> [Requirement]
Note every line in the entries that contains the string "applications", and copy it.

> [Records excerpted from a collection]
^^^^^^^^

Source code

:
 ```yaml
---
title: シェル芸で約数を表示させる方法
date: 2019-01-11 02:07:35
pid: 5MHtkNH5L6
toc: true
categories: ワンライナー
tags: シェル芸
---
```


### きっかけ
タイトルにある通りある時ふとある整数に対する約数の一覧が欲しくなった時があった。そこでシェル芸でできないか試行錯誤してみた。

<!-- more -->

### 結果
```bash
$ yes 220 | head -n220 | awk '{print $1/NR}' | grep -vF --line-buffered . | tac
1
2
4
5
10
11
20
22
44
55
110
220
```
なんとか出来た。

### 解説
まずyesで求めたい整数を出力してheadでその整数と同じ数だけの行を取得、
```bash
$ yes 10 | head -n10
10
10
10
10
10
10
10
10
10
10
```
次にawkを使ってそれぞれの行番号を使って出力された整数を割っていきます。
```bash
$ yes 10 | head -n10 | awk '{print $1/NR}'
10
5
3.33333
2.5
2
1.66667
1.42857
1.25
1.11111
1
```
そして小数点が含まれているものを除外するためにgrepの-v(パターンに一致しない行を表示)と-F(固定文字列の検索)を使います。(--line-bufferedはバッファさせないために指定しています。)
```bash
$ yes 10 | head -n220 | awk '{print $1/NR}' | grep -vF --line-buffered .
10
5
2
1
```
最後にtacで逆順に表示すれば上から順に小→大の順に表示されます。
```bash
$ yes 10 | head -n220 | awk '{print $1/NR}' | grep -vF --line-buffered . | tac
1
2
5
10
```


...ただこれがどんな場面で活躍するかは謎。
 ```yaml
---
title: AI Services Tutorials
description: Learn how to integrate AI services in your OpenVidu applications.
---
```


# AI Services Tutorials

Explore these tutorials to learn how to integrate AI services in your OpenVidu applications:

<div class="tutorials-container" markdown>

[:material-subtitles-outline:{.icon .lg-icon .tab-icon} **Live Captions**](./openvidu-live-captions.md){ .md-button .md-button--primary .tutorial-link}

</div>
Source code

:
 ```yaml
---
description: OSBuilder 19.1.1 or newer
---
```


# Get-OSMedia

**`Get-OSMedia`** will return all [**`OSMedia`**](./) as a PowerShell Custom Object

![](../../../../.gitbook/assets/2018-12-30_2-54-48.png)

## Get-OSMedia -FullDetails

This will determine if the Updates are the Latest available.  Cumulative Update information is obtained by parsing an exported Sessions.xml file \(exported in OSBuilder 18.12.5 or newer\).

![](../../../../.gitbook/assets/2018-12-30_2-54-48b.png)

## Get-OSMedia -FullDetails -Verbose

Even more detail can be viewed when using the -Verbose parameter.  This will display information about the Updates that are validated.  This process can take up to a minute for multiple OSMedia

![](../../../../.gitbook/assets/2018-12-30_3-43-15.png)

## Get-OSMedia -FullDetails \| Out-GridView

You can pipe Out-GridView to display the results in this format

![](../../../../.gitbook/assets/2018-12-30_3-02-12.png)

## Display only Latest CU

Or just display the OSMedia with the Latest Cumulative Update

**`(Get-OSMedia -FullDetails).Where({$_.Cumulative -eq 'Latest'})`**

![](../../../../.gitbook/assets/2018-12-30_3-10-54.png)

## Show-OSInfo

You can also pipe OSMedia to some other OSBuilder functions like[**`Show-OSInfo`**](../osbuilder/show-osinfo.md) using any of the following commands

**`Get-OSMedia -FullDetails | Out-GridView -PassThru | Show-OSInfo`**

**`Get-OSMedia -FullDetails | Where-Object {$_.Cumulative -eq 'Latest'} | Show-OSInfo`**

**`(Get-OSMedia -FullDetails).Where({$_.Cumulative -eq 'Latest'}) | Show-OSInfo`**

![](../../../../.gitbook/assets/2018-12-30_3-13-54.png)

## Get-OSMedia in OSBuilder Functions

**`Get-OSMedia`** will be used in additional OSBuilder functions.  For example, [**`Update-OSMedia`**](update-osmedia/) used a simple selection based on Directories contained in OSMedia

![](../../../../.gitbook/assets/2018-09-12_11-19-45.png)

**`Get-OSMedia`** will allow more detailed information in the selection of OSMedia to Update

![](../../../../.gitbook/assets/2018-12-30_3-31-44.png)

^^^^^^^^

> [Response to this exercise]
description: Learn how to integrate AI services in your OpenVidu applications.
Explore these tutorials to learn how to integrate AI services in your OpenVidu applications:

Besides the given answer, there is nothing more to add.